NAME

WWW::phpBB - phpBB2 forum scraper

SYNOPSIS

use WWW::phpBB;

# scrape as guest
my $phpbb = WWW::phpBB->new(
    base_url => 'http://localhost/~stefan/forum1',
    db_host => 'localhost',
    db_user => 'stefan',
    db_passwd => 'somepass',
    db_database => 'stefan',
    db_prefix => 'phpbb2_',
);

$phpbb->empty_tables();
$phpbb->get_users();
$phpbb->scrape_forum_common();

# scrape a german forum with a non-standard date format and a custom GET var
my $phpbb = WWW::phpBB->new(
    base_url => 'http://localhost/~stefan/index.php?mforum=de',
    db_host => 'localhost',
    db_user => 'stefan',
    db_passwd => 'somepass',
    db_database => 'stefan',
    db_prefix => 'phpbb2_',
    post_date_format => qr/(\d+)\s+(\w+),\s+(\d+)\s+(\d+):(\d+)/,
    post_date_pos => [qw(day_of_month month_name year hour minutes)],
    forum_user => 'raDical',
    forum_passwd => 'lfdiugyh',
);

# login to access the private memberlist and some private forums
$phpbb->empty_tables();
$phpbb->forum_login();
$phpbb->get_users();
$phpbb->scrape_forum_common();
$phpbb->forum_logout();

# update an already scraped forum, maybe as a daily cron job
# $phpbb->update_overwrite(1); # don't try to keep modified data
$phpbb->update_users();
$phpbb->update_forum_common();

FANCY EXAMPLE

    use WWW::phpBB;

    # custom subclass
    package WWW::phpBB::custom;
    use base 'WWW::phpBB';

    # override some methods
    sub forum_url_for_page {
	    my $self = shift;
	    my ($url, $forum_id, $page) = @_;

	    $url =~ s%[^/]*$%%;
	    $url .= "forum,$forum_id,$page.html";
	    return $url;
    }

    sub topic_url_for_page {
	    my $self = shift;
	    my ($url, $topic_id, $page) = @_;

	    $url =~ s%[^/]*$%%;
	    $url .= "topic,$topic_id,$page.html";
	    return $url;
    }


    my $phpbb = WWW::phpBB::custom->new(
     base_url => 'http://foobar.foren-city.de',
     db_host => 'localhost',
     db_user => '****',
     db_passwd => '****',
     db_database => '****',
     db_prefix => 'phpbb_',
     verbose => 1,
     months => [qw(jan feb mär apr mai jun jul aug sep okt nov dez)],
     forum_user => '****',
     forum_passwd => '****',
     post_date_format => qr/(\d+)\s+(\w+)\s+(\d+)\s+(\d+):(\d+)/,
     post_date_pos => [qw(day_of_month month_name year hour minutes)],
     reg_date_format => qr/(\d+)\.(\d+)\.(\d+)/,
     reg_date_pos => [qw(day_of_month month year)],
     quote_string => "hat folgendes geschrieben",
     forum_link_regex => qr/forum,(\d+),/,
     topic_link_regex_p => qr/topic,.*#(\d+)/,
     topic_link_regex_t => qr/topic,(\d+),/,
     topic_link1 => "topic,%d.html",
     topic_link2 => "",
     profile_string_occupation => "beruf",
     alternative_page_number_regex_forum => qr/forum,\d+,(\d+)/,
     alternative_page_number_regex_topic => qr/topic,\d+,(\d+)/,
    );

    $phpbb->empty_tables();
    $phpbb->forum_login();
    $phpbb->get_users();
    $phpbb->scrape_forum_common();
    $phpbb->forum_logout();

DESCRIPTION

This module can be used to scrape a phpBB2 instalation using the web interface.

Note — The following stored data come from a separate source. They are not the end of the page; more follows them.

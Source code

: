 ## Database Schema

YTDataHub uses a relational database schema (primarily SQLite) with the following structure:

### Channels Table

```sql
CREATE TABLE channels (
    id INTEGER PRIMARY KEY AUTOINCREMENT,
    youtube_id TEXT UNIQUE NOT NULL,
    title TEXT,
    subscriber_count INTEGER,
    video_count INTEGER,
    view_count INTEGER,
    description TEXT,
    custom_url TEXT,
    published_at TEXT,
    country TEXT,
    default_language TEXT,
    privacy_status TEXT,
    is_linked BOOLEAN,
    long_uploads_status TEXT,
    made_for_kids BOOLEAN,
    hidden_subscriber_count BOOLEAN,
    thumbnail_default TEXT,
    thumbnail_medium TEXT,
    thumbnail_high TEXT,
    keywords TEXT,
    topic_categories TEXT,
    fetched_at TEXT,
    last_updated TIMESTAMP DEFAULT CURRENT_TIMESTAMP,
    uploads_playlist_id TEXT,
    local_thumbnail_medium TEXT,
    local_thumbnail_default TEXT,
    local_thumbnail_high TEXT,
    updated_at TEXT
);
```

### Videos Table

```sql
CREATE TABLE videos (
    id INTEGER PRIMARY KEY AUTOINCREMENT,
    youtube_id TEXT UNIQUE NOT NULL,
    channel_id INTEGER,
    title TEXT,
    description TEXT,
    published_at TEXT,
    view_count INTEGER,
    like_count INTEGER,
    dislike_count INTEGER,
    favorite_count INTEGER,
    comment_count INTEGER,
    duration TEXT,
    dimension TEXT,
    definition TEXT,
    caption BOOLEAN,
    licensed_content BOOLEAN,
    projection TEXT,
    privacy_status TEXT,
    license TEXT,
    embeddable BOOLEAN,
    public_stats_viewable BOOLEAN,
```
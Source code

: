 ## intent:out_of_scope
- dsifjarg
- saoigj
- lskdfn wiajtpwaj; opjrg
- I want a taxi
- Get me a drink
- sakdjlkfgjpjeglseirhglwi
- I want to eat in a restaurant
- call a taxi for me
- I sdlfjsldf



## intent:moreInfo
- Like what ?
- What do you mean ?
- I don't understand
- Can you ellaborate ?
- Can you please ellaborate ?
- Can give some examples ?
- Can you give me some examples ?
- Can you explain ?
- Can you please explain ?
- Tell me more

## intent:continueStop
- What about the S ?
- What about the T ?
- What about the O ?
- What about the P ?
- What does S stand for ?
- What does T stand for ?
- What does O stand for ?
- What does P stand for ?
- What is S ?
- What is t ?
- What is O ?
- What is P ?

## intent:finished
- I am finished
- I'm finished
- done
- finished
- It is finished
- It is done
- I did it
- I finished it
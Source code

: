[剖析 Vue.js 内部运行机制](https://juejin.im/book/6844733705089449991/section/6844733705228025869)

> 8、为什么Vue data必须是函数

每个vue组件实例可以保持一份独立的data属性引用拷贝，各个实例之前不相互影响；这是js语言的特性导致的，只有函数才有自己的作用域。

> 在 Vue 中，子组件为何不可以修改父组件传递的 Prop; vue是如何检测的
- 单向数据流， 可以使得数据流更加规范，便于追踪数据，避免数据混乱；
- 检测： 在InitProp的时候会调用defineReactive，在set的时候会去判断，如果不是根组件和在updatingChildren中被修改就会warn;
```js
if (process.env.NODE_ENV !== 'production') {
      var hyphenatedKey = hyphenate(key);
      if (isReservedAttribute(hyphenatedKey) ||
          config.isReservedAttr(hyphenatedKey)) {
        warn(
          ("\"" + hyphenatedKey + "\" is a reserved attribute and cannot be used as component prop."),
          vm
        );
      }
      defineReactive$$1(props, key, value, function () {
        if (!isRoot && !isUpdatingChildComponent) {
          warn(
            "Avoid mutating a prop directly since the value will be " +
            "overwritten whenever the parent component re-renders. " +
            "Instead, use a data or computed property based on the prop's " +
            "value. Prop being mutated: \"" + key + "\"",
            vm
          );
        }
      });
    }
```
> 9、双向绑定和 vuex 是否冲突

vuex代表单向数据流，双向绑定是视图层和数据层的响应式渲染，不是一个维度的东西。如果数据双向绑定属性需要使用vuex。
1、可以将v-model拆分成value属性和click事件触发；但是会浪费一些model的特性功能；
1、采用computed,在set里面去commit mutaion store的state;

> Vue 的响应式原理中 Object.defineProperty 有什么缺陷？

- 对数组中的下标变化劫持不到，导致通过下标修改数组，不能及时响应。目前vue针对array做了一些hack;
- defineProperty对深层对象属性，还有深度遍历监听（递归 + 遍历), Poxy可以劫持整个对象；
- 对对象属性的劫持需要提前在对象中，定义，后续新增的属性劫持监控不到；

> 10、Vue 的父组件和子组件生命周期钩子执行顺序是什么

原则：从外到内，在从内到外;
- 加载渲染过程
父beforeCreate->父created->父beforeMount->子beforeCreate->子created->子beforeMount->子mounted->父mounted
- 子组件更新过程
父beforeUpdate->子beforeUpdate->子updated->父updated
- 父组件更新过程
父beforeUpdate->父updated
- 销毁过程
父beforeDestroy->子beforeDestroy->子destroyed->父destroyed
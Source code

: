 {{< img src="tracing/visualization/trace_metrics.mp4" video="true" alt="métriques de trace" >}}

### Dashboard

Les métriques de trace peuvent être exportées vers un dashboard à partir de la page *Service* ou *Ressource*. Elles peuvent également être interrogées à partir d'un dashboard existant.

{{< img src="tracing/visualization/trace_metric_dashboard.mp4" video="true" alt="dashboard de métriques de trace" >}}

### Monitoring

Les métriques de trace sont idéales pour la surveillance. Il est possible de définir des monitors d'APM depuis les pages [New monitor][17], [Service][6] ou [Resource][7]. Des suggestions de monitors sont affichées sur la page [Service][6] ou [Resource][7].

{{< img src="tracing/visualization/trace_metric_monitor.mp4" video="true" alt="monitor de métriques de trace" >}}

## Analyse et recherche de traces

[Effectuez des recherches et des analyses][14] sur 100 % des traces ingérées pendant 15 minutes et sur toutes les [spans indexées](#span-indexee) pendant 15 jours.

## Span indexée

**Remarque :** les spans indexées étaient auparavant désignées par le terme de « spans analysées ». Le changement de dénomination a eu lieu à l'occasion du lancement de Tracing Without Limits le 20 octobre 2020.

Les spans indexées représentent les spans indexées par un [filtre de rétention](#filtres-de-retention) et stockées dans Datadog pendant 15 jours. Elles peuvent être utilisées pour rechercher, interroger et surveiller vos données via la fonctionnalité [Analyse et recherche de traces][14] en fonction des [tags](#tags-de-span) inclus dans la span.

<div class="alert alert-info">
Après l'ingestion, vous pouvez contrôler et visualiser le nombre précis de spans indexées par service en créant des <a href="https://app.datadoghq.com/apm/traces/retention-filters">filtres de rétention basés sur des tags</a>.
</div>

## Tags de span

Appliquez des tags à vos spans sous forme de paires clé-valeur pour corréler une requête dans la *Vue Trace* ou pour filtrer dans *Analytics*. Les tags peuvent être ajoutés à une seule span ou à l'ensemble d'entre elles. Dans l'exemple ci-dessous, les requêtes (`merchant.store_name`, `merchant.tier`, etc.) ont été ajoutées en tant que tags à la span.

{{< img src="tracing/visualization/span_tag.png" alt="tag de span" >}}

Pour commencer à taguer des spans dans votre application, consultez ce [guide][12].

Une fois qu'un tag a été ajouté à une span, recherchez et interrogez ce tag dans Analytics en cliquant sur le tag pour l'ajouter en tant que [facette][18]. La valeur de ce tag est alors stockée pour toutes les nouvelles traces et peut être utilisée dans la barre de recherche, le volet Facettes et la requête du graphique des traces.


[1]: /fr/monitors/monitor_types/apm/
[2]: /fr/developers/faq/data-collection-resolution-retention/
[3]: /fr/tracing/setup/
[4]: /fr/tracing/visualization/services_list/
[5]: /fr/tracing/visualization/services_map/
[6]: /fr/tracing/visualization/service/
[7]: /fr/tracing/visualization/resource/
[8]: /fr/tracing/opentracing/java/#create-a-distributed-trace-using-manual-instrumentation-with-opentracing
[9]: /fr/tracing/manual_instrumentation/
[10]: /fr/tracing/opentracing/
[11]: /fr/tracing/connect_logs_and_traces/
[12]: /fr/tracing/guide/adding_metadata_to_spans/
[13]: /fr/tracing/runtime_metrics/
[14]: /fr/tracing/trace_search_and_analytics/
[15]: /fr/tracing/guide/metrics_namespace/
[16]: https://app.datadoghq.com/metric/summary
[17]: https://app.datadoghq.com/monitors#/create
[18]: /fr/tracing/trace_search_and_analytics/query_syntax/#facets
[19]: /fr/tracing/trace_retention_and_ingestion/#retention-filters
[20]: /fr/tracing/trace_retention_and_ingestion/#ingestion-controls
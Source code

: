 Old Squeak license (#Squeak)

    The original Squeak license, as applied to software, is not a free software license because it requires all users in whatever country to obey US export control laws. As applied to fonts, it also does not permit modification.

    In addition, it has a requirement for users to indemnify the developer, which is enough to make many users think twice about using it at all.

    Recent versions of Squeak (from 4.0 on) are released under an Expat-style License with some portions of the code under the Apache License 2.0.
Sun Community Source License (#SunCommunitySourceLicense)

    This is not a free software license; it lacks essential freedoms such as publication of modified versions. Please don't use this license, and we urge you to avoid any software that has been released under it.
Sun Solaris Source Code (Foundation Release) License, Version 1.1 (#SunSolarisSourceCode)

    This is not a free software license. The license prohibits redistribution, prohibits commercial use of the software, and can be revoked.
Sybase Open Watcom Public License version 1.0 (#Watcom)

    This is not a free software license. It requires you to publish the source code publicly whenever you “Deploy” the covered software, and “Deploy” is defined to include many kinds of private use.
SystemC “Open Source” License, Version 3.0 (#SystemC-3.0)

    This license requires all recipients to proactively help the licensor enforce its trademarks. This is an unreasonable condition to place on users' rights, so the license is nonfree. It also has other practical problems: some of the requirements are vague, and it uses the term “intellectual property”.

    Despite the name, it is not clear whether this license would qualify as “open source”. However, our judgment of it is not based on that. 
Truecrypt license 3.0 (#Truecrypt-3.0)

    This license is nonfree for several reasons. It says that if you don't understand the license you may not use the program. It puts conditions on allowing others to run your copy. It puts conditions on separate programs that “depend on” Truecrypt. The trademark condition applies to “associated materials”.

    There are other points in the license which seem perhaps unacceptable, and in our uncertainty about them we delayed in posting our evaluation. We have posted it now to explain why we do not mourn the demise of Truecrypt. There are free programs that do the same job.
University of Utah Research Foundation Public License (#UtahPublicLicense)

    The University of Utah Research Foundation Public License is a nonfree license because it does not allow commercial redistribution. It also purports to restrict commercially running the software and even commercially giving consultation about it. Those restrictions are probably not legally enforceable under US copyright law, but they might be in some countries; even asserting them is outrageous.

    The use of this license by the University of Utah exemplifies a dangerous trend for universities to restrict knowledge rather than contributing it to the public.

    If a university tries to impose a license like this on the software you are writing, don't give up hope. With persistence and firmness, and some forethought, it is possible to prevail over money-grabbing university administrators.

It requires a local phpBB2 setup (you can download the old 2.x versions from http://sourceforge.net/projects/phpbb/files/phpBB%202/ ) that will be overwritten and it can only access what is available to the web browser (i.e. no private messages or user settings). Make sure the username used during the local installation doesn't exist in the remote forum. Scraping is possible as a guest or as a loged in member. If used with an administrator name and password it will copy all the member e-mails (not just the public ones) allowing them to request a new random password from the new installation site and continue using the forum. The current implementation lacks search support, but this can be fixed by converting the forum to phpBB3 or SMF. The "mforum" script is supported.

REQUIRED MODULES

WWW::Mechanize

Compress::Zlib

HTML::TokeParser::Simple

DBI

DBD::mysql

EXPORT

None.

CONSTRUCTOR

new()

Creates a new WWW::phpBB object.

Required parameters:

  • base_url => $forum_url

    URL of the original forum.

  • db_host => $mysql_server

    Location of the mysql server where the forum will be copied to.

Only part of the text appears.